Alfonso Lenhardt, who became the Senate's first black sergeant at arms under Democratic leader Tom Daschle, is searching for a new job but is expected to remain in his post until the new Republican majority can find a replacement.

"I am well along in my search for a new position and will continue that process," Lenhardt said Monday in a written statement. He added in a "non-partisan spirit, I have committed to Senate leadership that my team and I will conduct a smooth and professional transition for the Senate community."

The sergeant at arms is the Senate's top law enforcement officer and chief administrative officer for most Senate support services. Though formally elected to the post by the full Senate, the job is among many that by tradition are filled by the Senate majority leader.
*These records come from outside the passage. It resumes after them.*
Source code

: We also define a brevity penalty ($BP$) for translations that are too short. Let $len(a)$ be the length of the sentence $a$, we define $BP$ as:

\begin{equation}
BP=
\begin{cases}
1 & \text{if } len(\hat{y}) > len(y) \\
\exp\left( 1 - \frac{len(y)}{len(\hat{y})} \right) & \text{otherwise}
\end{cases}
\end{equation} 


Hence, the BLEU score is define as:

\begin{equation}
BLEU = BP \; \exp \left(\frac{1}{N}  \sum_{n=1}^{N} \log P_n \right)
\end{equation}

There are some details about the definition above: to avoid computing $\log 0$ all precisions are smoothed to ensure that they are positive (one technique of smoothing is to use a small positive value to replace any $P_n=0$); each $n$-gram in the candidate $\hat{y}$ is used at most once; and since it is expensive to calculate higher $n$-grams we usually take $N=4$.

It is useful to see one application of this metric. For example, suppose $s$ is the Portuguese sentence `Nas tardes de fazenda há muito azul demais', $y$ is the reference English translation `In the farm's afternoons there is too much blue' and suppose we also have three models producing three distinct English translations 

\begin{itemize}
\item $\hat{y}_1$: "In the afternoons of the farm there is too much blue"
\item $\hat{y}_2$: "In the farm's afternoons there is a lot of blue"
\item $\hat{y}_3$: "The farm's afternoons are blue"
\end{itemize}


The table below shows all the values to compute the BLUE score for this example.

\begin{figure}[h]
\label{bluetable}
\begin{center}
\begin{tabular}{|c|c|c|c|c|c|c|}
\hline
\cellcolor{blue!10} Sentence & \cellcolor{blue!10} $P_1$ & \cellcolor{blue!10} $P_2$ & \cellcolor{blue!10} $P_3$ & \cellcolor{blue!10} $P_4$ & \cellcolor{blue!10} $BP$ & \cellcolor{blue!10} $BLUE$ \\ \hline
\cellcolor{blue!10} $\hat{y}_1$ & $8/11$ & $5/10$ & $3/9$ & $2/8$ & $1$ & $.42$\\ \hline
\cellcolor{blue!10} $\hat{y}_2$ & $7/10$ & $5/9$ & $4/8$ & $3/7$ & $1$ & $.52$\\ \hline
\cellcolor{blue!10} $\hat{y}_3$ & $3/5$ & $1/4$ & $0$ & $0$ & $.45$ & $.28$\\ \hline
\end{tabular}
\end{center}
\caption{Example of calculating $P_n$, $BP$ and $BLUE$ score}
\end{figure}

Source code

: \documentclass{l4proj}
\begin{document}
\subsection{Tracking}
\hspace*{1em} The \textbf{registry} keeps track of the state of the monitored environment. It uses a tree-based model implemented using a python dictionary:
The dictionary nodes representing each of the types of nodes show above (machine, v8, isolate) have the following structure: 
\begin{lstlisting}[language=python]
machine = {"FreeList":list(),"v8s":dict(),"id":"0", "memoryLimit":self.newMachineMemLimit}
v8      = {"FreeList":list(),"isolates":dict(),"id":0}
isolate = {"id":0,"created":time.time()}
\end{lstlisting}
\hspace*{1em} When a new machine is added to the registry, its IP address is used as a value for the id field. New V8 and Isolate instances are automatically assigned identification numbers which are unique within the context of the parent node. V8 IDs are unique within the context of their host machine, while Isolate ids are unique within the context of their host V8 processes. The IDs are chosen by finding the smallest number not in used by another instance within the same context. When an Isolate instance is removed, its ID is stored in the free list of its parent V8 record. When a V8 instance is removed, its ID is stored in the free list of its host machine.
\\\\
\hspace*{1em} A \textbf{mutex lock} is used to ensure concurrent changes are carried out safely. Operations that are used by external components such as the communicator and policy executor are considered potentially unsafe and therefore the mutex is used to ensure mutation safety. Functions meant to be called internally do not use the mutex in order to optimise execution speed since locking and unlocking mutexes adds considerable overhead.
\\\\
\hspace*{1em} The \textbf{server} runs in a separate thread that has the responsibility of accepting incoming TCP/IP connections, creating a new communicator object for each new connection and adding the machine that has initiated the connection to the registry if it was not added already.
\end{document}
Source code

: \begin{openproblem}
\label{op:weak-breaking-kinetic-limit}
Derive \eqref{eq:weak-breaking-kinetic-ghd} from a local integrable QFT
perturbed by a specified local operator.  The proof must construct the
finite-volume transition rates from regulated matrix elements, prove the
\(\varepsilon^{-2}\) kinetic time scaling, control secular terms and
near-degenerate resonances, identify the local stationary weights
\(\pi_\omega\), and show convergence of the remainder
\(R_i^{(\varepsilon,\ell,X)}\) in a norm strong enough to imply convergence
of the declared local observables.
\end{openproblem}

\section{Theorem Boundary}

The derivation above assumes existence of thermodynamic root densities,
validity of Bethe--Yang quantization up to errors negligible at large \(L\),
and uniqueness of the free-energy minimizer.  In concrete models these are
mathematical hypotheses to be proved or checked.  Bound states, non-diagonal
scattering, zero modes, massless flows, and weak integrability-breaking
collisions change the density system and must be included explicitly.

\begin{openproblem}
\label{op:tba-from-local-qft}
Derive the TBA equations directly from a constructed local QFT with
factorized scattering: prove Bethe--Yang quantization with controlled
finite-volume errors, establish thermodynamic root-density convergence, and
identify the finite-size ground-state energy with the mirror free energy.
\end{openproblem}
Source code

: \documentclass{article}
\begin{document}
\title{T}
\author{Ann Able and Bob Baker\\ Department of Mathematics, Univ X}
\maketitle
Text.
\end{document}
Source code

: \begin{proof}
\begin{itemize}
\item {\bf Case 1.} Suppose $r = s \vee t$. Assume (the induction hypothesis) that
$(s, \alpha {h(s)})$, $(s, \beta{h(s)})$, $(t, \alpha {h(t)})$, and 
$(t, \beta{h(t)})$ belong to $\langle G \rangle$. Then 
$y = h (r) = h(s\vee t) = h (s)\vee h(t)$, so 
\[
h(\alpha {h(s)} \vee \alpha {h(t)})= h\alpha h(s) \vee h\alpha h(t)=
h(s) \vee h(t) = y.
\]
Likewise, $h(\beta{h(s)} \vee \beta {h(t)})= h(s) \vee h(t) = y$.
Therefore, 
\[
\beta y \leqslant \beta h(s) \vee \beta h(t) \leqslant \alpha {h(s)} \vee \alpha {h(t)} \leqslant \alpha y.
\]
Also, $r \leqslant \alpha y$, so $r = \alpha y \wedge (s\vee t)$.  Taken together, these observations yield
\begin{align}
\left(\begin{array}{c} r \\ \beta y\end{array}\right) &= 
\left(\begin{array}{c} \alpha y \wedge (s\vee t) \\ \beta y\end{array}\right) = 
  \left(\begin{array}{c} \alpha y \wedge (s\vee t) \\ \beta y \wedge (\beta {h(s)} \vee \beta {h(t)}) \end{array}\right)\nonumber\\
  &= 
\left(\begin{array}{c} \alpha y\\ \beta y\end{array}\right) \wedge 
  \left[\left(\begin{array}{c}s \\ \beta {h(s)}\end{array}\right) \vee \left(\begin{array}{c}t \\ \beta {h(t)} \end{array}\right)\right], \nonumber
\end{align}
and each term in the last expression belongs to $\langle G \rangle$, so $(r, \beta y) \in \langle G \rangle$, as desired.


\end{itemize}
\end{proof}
The new leader, Sen. Bill Frist, R-Tenn., has not named a replacement.

"We're pleased Al Lenhardt has agreed to stay on during this transition period," said Frist spokesman Nick Smith.

When he was on track to be majority leader, Sen. Trent Lott, R-Miss., had announced that he would replace Lenhardt with Robert Maxwell, a former Mississippi police officer and Justice Department official. Lott relinquished the post after remarks that many found racially offensive.

Lenhardt became sergeant at arms on Sept. 4, 2001, a week before the Sept. 11 terrorist attacks and a month before an anthrax-laden letter was mailed to the office of Daschle, D-S.D., served in the Army for 31 years, retiring as a major general.